Does she have colleagues? Are any of them Republicans? If so, do any of them dare talk about their political affiliation in front of her? I doubt it. And what does it say about the leftist academic bubble, that someone like Douglas can declare that they “hate” a party that pulls about half the vote in the entire country, and apparently feel confident that they will suffer no social repercussions whatsoever from this pronouncement?
A series of studies has found that political conservatives tend toward certain psychological characteristics. What are they? Dogmatism, rigidity and intolerance of ambiguity; a need to avoid uncertainty; support for authoritarianism; a heightened sense of threat from others; and a personal need for structure. How do these qualities influence political thinking?
According to researchers, the two core dimensions of conservative thought are resistance to change and support for inequality. These, in turn, are core elements of social intolerance. The need for certainty, the need to manage fear of social change, lead to black-and-white thinking and an embrace of stereotypes. Which could certainly lead to a desire to deride those not like you—whether people of color, LGBT people or Democrats. And, especially since the early 1990s, Republican politicians and pundits have been feeding these needs with a single-minded, uncomplicated, good-vs.-evil worldview that vilifies Democrats.
So now we hate them back. And for good reason. Which is too bad. I miss the Fred Lippitts of yore and the civilized discourse and political accomplishments they made possible. And so do millions of totally fed-up Americans.
It’s possible to confront a “single-minded, uncomplicated, good-vs.-evil worldview” and respond with something besides hate. That, in fact, is what I am doing in this very post — and it’s something Republicans (and Democrats less hateful than Ms.
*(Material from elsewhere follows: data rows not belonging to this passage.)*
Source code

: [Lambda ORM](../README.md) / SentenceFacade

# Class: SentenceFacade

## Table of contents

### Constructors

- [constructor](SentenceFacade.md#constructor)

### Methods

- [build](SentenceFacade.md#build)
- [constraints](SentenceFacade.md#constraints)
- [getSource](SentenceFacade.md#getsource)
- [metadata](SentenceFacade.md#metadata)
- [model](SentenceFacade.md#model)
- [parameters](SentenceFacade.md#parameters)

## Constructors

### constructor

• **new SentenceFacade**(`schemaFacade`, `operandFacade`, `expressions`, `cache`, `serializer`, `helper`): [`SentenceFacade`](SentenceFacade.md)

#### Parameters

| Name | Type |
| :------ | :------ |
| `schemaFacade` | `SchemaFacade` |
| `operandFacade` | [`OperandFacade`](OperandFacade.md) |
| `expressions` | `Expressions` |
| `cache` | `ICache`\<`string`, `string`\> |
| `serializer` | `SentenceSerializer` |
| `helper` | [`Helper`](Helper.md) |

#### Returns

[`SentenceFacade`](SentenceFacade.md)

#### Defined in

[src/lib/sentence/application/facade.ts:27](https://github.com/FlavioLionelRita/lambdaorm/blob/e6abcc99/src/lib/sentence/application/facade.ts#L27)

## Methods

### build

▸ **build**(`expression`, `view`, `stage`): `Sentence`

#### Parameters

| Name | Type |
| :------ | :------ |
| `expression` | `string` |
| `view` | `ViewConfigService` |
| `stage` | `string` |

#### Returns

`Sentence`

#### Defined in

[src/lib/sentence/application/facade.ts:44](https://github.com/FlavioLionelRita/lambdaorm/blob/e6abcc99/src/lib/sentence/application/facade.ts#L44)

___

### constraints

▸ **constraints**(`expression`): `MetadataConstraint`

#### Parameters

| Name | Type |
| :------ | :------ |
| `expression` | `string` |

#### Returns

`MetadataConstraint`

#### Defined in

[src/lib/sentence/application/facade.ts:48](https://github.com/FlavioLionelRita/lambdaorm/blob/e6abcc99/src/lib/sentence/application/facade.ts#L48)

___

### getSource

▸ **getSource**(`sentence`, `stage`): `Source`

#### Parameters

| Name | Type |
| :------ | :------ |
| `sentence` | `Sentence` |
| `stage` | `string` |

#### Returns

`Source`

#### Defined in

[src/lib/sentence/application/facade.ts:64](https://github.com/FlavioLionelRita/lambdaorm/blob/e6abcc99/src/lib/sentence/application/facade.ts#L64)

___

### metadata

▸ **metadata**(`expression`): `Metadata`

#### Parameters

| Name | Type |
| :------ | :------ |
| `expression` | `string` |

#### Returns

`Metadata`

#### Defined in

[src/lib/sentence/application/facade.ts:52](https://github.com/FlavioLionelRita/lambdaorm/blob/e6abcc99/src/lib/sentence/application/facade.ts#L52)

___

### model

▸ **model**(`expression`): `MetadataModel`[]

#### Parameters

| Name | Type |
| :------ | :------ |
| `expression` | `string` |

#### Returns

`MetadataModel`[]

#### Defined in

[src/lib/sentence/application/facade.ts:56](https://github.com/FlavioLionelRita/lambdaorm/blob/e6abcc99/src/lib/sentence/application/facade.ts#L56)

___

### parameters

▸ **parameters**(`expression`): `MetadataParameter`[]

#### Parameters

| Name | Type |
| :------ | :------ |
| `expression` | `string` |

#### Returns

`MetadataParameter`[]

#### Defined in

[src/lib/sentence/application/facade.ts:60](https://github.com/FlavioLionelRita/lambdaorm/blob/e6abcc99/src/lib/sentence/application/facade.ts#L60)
Douglas) do all the time in this country.
I have not read the “studies” Douglas cites, but it’s clear that the qualities she describes are derisive terms for a world view that Thomas Sowell describes as “constrained.” “Dogmatism, rigidity and intolerance of ambiguity” as well as “a need to avoid uncertainty” represent a philosophy that recognizes the importance of incentives, and favors order even if it potentially raises the chances of individual instances of injustice. (Of course, “dogmatism” is a loaded term, as are many of Douglas’s terms.) “Resistance to change” represents a support for traditions that reflect common wisdom over ages. “Support for inequality” is a nasty and unfair slur against a philosophy that prizes equality of opportunity over equality of result — and recognizes that efforts to equalize results often result in government creating power imbalances among groups, and in unintended consequences that decrease the quality of life for everyone, including the least fortunate.
In short, Ms. Douglas, there are more things in heaven and earth than are dreamt of in your philosophy. While I don’t hate you, and I try not to hate even your ugly thoughts — because hate is a negative emotion that corrodes the soul — I certainly reject your hatred. I feel sorry for those who have to deal with someone so hateful. I feel sorry for your students, for your colleagues, for your neighbors, and everyone else who crosses your path and feels the sting of your nasty worldview.
And ultimately, I feel sorry for you — because you’re clearly proud of your hatred, which means you are unlikely to change. Which means you’re trapped — you have trapped yourself, that is — in a situation I don’t envy: a life driven by negative emotions and ugliness.
Thanks to Simon Jester.
UPDATE: Added to the post the sentence: (Of course, “dogmatism” is a loaded term, as are many of Douglas’s terms.)